Everything from the line holding "and the center" through the last line of the listing needs to be repeated exactly, with no other lines.

Input records Start Marker

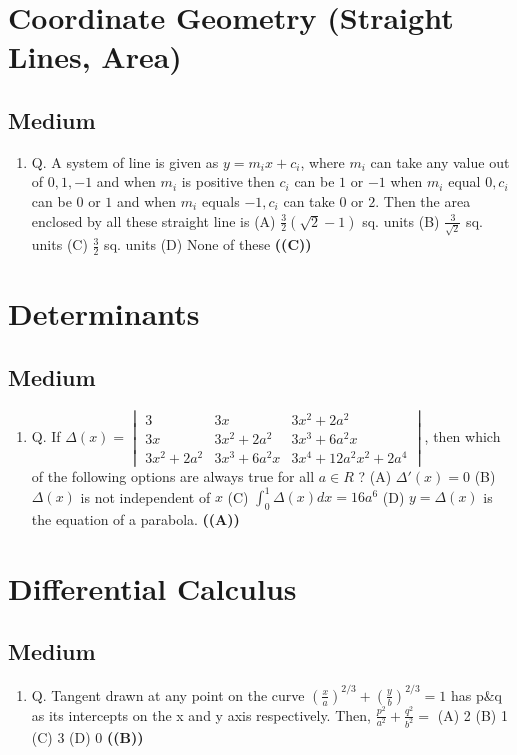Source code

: \documentclass{article}
\begin{document}
\section{Coordinate Geometry (Straight Lines, Area)}
\subsection{Medium}
\begin{enumerate}
\item Q. A system of line is given as $y = m_i x + c_i$, where $m_i$ can take any value out of $0, 1, -1$ and when $m_i$ is positive then $c_i$ can be $1$ or $-1$ when $m_i$ equal $0, c_i$ can be $0$ or $1$ and when $m_i$ equals $-1, c_i$ can take $0$ or $2$. Then the area enclosed by all these straight line is
(A) $\frac{3}{2}(\sqrt{2}-1)$ sq. units
(B) $\frac{3}{\sqrt{2}}$ sq. units
(C) $\frac{3}{2}$ sq. units
(D) None of these \hfill \textbf{((C))}
\end{enumerate}
\section{Determinants}
\subsection{Medium}
\begin{enumerate}
\item Q. If $\Delta(x) = \begin{vmatrix} 3 & 3x & 3x^2 + 2a^2 \\ 3x & 3x^2 + 2a^2 & 3x^3 + 6a^2x \\ 3x^2 + 2a^2 & 3x^3 + 6a^2x & 3x^4 + 12a^2x^2 + 2a^4 \end{vmatrix}$, then which of the following
options are always true for all $a \in R$ ?
(A) $\Delta'(x) = 0$
(B) $\Delta(x)$ is not independent of $x$
(C) $\int_{0}^{1} \Delta(x)dx = 16a^6$
(D) $y=\Delta(x)$ is the equation of a parabola. \hfill \textbf{((A))}
\end{enumerate}
\section{Differential Calculus}
\subsection{Medium}
\begin{enumerate}
\item Q. Tangent drawn at any point on the curve $(\frac{x}{a})^{2/3}+(\frac{y}{b})^{2/3} = 1$ has p&q as its intercepts on the x and y axis respectively. Then, $\frac{p^2}{a^2}+\frac{q^2}{b^2} =$
(A) 2
(B) 1
(C) 3
(D) 0 \hfill \textbf{((B))}
\end{enumerate}
\end{document}
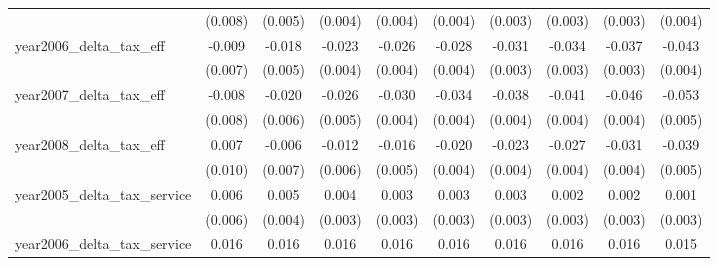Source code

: {\begin{tabular}{l*{9}{c}}
            &     (0.008)         &     (0.005)         &     (0.004)         &     (0.004)         &     (0.004)         &     (0.003)         &     (0.003)         &     (0.003)         &     (0.004)         \\
[1em]
year2006_delta_tax_eff&      -0.009         &      -0.018\sym{***}&      -0.023\sym{***}&      -0.026\sym{***}&      -0.028\sym{***}&      -0.031\sym{***}&      -0.034\sym{***}&      -0.037\sym{***}&      -0.043\sym{***}\\
            &     (0.007)         &     (0.005)         &     (0.004)         &     (0.004)         &     (0.004)         &     (0.003)         &     (0.003)         &     (0.003)         &     (0.004)         \\
[1em]
year2007_delta_tax_eff&      -0.008         &      -0.020\sym{***}&      -0.026\sym{***}&      -0.030\sym{***}&      -0.034\sym{***}&      -0.038\sym{***}&      -0.041\sym{***}&      -0.046\sym{***}&      -0.053\sym{***}\\
            &     (0.008)         &     (0.006)         &     (0.005)         &     (0.004)         &     (0.004)         &     (0.004)         &     (0.004)         &     (0.004)         &     (0.005)         \\
[1em]
year2008_delta_tax_eff&       0.007         &      -0.006         &      -0.012\sym{**} &      -0.016\sym{***}&      -0.020\sym{***}&      -0.023\sym{***}&      -0.027\sym{***}&      -0.031\sym{***}&      -0.039\sym{***}\\
            &     (0.010)         &     (0.007)         &     (0.006)         &     (0.005)         &     (0.004)         &     (0.004)         &     (0.004)         &     (0.004)         &     (0.005)         \\
[1em]
year2005_delta_tax_service&       0.006         &       0.005         &       0.004         &       0.003         &       0.003         &       0.003         &       0.002         &       0.002         &       0.001         \\
            &     (0.006)         &     (0.004)         &     (0.003)         &     (0.003)         &     (0.003)         &     (0.003)         &     (0.003)         &     (0.003)         &     (0.003)         \\
[1em]
year2006_delta_tax_service&       0.016\sym{**} &       0.016\sym{***}&       0.016\sym{***}&       0.016\sym{***}&       0.016\sym{***}&       0.016\sym{***}&       0.016\sym{***}&       0.016\sym{***}&       0.015\sym{***}\\

\end{tabular}}
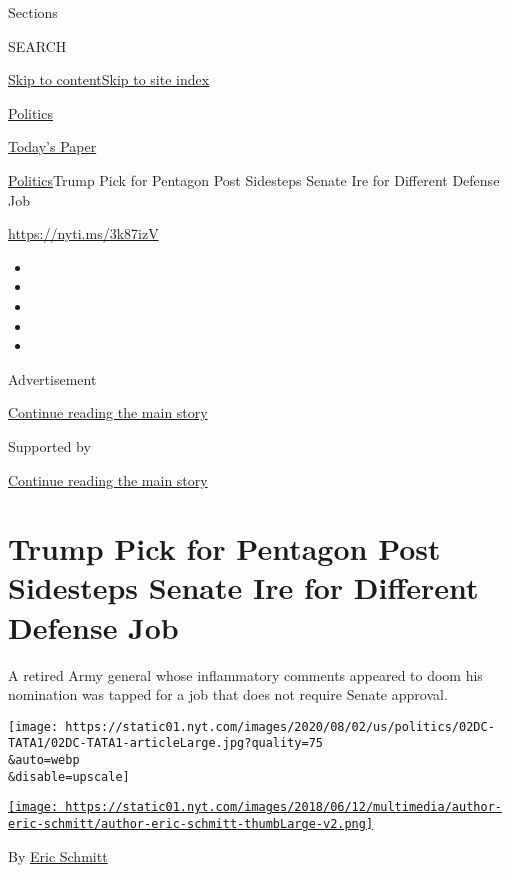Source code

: Sections

SEARCH

\protect\hyperlink{site-content}{Skip to
content}\protect\hyperlink{site-index}{Skip to site index}

\href{https://www.nytimes.com/section/politics}{Politics}

\href{https://myaccount.nytimes.com/auth/login?response_type=cookie\&client_id=vi}{}

\href{https://www.nytimes.com/section/todayspaper}{Today's Paper}

\href{/section/politics}{Politics}\textbar{}Trump Pick for Pentagon Post
Sidesteps Senate Ire for Different Defense Job

\url{https://nyti.ms/3k87izV}

\begin{itemize}
\item
\item
\item
\item
\item
\end{itemize}

Advertisement

\protect\hyperlink{after-top}{Continue reading the main story}

Supported by

\protect\hyperlink{after-sponsor}{Continue reading the main story}

\hypertarget{trump-pick-for-pentagon-post-sidesteps-senate-ire-for-different-defense-job}{%
\section{Trump Pick for Pentagon Post Sidesteps Senate Ire for Different
Defense
Job}\label{trump-pick-for-pentagon-post-sidesteps-senate-ire-for-different-defense-job}}

A retired Army general whose inflammatory comments appeared to doom his
nomination was tapped for a job that does not require Senate approval.

\texttt{[image: https://static01.nyt.com/images/2020/08/02/us/politics/02DC-TATA1/02DC-TATA1-articleLarge.jpg?quality=75\\\&auto=webp\\\&disable=upscale]}

\href{https://www.nytimes.com/by/eric-schmitt}{\texttt{[image: https://static01.nyt.com/images/2018/06/12/multimedia/author-eric-schmitt/author-eric-schmitt-thumbLarge-v2.png]}}

By \href{https://www.nytimes.com/by/eric-schmitt}{Eric Schmitt}

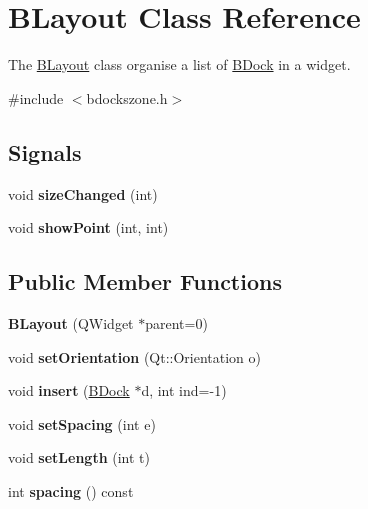 \hypertarget{class_b_layout}{\section{\-B\-Layout \-Class \-Reference}
\label{class_b_layout}
}


\-The \hyperlink{class_b_layout}{\-B\-Layout} class organise a list of \hyperlink{class_b_dock}{\-B\-Dock} in a widget.  




{\ttfamily \#include $<$bdockszone.\-h$>$}

\subsection*{\-Signals}
\begin{DoxyCompactItemize}
\item 
\hypertarget{class_b_layout_a9e27eb42d23daea4491e31dc65cde9bd}{void {\bfseries size\-Changed} (int)}\label{class_b_layout_a9e27eb42d23daea4491e31dc65cde9bd}

\item 
\hypertarget{class_b_layout_aa9926a76425a6fdc89131feec134444b}{void {\bfseries show\-Point} (int, int)}\label{class_b_layout_aa9926a76425a6fdc89131feec134444b}

\end{DoxyCompactItemize}
\subsection*{\-Public \-Member \-Functions}
\begin{DoxyCompactItemize}
\item 
\hypertarget{class_b_layout_aaa40bac25828f412e0c9f0295143222a}{{\bfseries \-B\-Layout} (\-Q\-Widget $\ast$parent=0)}\label{class_b_layout_aaa40bac25828f412e0c9f0295143222a}

\item 
\hypertarget{class_b_layout_a15af3c6623f5e820b011a237bd896fa5}{void {\bfseries set\-Orientation} (\-Qt\-::\-Orientation o)}\label{class_b_layout_a15af3c6623f5e820b011a237bd896fa5}

\item 
\hypertarget{class_b_layout_ad950c8e9f332986e6367081528de88d6}{void {\bfseries insert} (\hyperlink{class_b_dock}{\-B\-Dock} $\ast$d, int ind=-\/1)}\label{class_b_layout_ad950c8e9f332986e6367081528de88d6}

\item 
\hypertarget{class_b_layout_a2c129fc7bb433119b460eceac0540f85}{void {\bfseries set\-Spacing} (int e)}\label{class_b_layout_a2c129fc7bb433119b460eceac0540f85}

\item 
\hypertarget{class_b_layout_a59a4b4faeeac67c8260f4dd302ff3a66}{void {\bfseries set\-Length} (int t)}\label{class_b_layout_a59a4b4faeeac67c8260f4dd302ff3a66}

\item 
\hypertarget{class_b_layout_ac9a46249e19b37a07f049751df3ef391}{int {\bfseries spacing} () const }\label{class_b_layout_ac9a46249e19b37a07f049751df3ef391}

\end{DoxyCompactItemize}


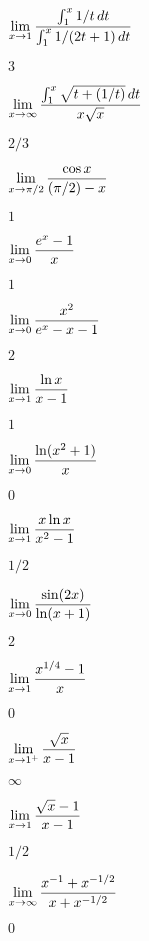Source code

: \begin{exercises}
\exercise $\displaystyle\lim_{x\to1}{\int_1^x 1/t\,dt\over\int_1^x 1/(2t+1)\,dt}$
\begin{answer} $3$
\end{answer}

\exercise $\displaystyle\lim_{x\to\infty}{\int_1^x\sqrt{t+(1/t)}\,dt\over x\sqrt{x}}$
\begin{answer} $2/3$
\end{answer}

\exercise $\displaystyle\lim_{x\to\pi/2}{\cos x\over (\pi/2)-x}$
\begin{answer} $1$
\end{answer}

\exercise $\displaystyle\lim_{x\to0}{e^x-1\over x}$
\begin{answer} $1$
\end{answer}

\exercise $\displaystyle\lim_{x\to0}{x^2\over e^x-x-1}$
\begin{answer} $2$
\end{answer}

\exercise $\displaystyle\lim_{x\to1}{\ln x\over x-1}$
\begin{answer} $1$
\end{answer}

\exercise $\displaystyle\lim_{x\to0}{\ln(x^2+1)\over x}$
\begin{answer} $0$
\end{answer}

\exercise $\displaystyle\lim_{x\to1}{x\ln x\over x^2-1}$
\begin{answer} $1/2$
\end{answer}

\exercise $\displaystyle\lim_{x\to0}{\sin(2x)\over\ln(x+1)}$
\begin{answer} $2$
\end{answer}

\exercise $\displaystyle\lim_{x\to1}{x^{1/4}-1\over x}$
\begin{answer} $0$
\end{answer}

\exercise $\displaystyle\lim_{x\to1^+}{\sqrt{x}\over x-1}$
\begin{answer} $\infty$
\end{answer}

\exercise $\displaystyle\lim_{x\to1}{\sqrt{x}-1\over x-1}$
\begin{answer} $1/2$
\end{answer}

\exercise $\displaystyle\lim_{x\to\infty}{x^{-1}+x^{-1/2}\over x+x^{-1/2}}$
\begin{answer} $0$
\end{answer}


\end{exercises}
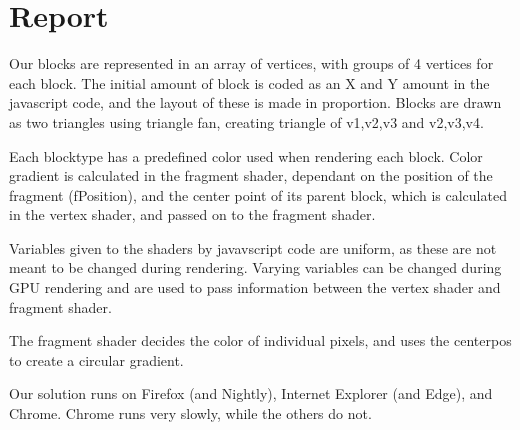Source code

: \section{Report}



Our blocks are represented in an array of vertices, with groups of 4 vertices for each block.
The initial amount of block is coded as an X and Y amount in the javascript code,
and the layout of these is made in proportion.
Blocks are drawn as two triangles using triangle fan, creating triangle of v1,v2,v3 and v2,v3,v4.


Each blocktype has a predefined color used when rendering each block.
Color gradient is calculated in the fragment shader, 
dependant on the position of the fragment (fPosition),
and the center point of its parent block, which is calculated in the vertex shader, 
and passed on to the fragment shader.


Variables given to the shaders by javavscript code are uniform, 
as these are not meant to be changed during rendering.
Varying variables can be changed during GPU rendering and are 
used to pass information between the vertex shader and fragment shader.



The fragment shader decides the color of individual pixels, 
and uses the centerpos to create a circular gradient.


Our solution runs on Firefox (and Nightly), Internet Explorer (and Edge), and Chrome.
Chrome runs very slowly, while the others do not.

Input records End Marker

Exercise response:
and the center point of its parent block, which is calculated in the vertex shader, 
and passed on to the fragment shader.


Variables given to the shaders by javavscript code are uniform, 
as these are not meant to be changed during rendering.
Varying variables can be changed during GPU rendering and are 
used to pass information between the vertex shader and fragment shader.



The fragment shader decides the color of individual pixels, 
and uses the centerpos to create a circular gradient.


Our solution runs on Firefox (and Nightly), Internet Explorer (and Edge), and Chrome.
Chrome runs very slowly, while the others do not.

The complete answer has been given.